Zhang Qianru y sus padres frente a la pequeña tienda de confección que regentan.

Los nuevos emigrantes rurales no parecen tener mucho en común con sus padres y abuelos: por un lado, su formación y nivel cultural son mucho mayores, y, en consecuencia, también lo son sus exigencias salariales y sus aspiraciones materiales y de calidad de vida, pero, sin embargo, no tiene la misma tolerancia que sus mayores al trabajo duro.

Infancia feliz

En los años 80, China empezó a modificar radicalmente su estructura económica, comenzando por autorizar y repartir el uso de las tierras de cultivo a nivel privado. Como en amplias zonas rurales el número de habitantes era mayor que los terrenos a repartir, la mano de obra sobrante inició un éxodo en busca de trabajo fuera de sus pueblos natales. En un principio, buscaban empleo en las empresas que tenían más cerca, situación que cambió pronto, al empezar la economía china a crecer aceleradamente en los años 90, lo que impulsó la emigración en masa a las ciudades industriales de la costa, donde los recién llegados constituyeron la principal mano de obra de los sectores de la construcción y manufactura industrial.

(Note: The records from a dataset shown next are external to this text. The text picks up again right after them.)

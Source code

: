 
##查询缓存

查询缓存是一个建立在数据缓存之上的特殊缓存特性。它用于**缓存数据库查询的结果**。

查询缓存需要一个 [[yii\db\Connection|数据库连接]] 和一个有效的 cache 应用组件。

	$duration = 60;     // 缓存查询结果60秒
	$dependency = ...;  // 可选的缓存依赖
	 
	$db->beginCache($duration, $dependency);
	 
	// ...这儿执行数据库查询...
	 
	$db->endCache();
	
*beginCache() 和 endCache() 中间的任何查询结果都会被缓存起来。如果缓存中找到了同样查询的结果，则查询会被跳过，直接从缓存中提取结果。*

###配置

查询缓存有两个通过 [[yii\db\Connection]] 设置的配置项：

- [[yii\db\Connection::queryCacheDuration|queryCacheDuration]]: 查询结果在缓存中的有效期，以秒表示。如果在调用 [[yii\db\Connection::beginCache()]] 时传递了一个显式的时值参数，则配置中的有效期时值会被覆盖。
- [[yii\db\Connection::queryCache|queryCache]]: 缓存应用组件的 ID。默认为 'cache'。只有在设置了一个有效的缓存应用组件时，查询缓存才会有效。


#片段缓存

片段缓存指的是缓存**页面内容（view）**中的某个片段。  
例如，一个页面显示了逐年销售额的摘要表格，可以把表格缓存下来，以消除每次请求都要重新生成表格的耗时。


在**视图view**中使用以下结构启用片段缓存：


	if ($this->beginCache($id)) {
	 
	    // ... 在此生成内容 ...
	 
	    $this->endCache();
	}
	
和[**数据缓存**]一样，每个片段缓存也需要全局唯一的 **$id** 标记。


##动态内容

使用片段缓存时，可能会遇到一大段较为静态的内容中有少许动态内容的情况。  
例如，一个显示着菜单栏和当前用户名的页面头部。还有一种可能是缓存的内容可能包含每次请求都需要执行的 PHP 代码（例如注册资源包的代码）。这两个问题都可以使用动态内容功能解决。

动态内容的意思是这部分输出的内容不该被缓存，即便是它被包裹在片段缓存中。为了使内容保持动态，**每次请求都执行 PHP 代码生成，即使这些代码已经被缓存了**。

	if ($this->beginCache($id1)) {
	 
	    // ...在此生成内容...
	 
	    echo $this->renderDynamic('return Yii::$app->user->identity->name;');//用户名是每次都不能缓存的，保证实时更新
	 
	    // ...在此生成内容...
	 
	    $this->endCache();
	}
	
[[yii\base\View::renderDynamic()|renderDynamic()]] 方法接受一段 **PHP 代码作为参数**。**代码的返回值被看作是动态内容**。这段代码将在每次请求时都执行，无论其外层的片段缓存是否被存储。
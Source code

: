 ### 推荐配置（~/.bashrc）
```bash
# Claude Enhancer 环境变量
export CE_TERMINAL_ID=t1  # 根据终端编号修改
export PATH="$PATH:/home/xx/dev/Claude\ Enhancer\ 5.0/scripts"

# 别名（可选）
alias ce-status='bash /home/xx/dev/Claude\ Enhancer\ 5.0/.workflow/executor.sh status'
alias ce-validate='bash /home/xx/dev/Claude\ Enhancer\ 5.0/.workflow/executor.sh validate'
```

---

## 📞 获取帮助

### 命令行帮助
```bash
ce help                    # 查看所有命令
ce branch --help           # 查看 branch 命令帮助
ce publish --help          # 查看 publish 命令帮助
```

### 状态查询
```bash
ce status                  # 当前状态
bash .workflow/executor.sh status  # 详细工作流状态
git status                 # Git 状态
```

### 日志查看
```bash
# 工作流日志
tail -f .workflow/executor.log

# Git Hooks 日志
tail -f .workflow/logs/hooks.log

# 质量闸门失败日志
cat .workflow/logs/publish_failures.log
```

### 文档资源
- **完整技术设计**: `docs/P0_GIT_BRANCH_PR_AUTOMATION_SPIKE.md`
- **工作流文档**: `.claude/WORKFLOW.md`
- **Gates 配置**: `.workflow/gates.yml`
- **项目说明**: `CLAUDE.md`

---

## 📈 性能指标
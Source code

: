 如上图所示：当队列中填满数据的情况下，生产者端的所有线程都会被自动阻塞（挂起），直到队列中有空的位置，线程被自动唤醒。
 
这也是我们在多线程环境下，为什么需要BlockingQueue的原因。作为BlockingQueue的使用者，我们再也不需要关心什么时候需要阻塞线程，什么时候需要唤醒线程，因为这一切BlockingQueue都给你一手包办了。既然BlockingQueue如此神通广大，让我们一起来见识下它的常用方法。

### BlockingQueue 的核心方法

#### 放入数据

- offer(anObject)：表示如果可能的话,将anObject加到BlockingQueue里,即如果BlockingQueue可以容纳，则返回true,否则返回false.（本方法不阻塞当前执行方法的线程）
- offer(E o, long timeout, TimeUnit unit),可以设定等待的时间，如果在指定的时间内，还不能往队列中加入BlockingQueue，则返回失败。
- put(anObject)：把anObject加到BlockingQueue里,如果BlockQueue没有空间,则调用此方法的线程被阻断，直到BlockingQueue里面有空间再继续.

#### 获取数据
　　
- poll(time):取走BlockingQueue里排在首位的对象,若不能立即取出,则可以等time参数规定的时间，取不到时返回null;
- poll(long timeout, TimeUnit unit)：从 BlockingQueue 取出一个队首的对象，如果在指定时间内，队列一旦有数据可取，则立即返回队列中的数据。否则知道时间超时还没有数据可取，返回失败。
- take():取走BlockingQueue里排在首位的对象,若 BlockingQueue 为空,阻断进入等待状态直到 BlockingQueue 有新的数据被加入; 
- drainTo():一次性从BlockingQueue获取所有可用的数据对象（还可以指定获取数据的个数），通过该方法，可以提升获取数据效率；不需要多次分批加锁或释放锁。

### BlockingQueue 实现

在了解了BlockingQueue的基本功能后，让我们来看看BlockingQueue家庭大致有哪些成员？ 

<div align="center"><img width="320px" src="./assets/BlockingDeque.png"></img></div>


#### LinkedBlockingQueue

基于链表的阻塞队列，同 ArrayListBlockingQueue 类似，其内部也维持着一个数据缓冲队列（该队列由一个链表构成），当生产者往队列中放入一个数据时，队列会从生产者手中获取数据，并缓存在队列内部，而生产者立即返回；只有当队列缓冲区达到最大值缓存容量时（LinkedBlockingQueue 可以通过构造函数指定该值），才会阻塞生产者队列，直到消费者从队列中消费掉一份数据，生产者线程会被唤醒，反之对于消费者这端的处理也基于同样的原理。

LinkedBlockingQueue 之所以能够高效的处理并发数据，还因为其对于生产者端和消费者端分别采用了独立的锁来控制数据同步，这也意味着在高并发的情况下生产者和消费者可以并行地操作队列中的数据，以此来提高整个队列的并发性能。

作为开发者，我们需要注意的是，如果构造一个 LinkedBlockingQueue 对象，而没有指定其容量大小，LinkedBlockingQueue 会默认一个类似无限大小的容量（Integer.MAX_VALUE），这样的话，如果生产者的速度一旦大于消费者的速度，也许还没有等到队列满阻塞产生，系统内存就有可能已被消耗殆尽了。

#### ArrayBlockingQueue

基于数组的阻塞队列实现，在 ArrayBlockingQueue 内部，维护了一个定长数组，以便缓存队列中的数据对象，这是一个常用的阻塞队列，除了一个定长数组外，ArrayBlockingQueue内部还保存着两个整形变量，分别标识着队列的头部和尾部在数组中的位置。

La historia de la joven Zhang Qianru y de sus allegados ilustra perfectamente lo que millones de familias han vivido en estas últimas décadas.

Tras casarse los padres de Qianru, en 1988, a cada miembro de la unidad familiar se le otorgaron 2,4 mu (15 mu =1 hectárea) de terreno agrícola. Como en un año sólo cultivaban durante la temporada de arroz y el resto del tiempo no tenían mucho más que hacer, cuando la niña tenía tres años, Zhang Wanxu, el cabeza de familia, dejó a sus dos hijos a cargo de los abuelos y se incorporó al contingente de obreros procedentes del campo que trabajaban en una fábrica de equipos petrolíferos en la ciudad de Daqing, en la provincia de Heilongjiang, al noreste de China. Dos años después, su mujer, Xue Jing, se unió a él en la misma fábrica, donde se ocupaba de registrar y transportar artículos diversos. Daqing es una pequeña ciudad norteña cuya principal fuente de ingresos es la explotación petrolífera, que permitía pagar salarios algo más elevados que los que ofrecían las empresas exportadoras de la costa, al sur: los inmigrantes podían ganar entre 600 y 700 yuanes al mes, con jornadas laborares de 10 horas diarias sin descanso los fines de semana.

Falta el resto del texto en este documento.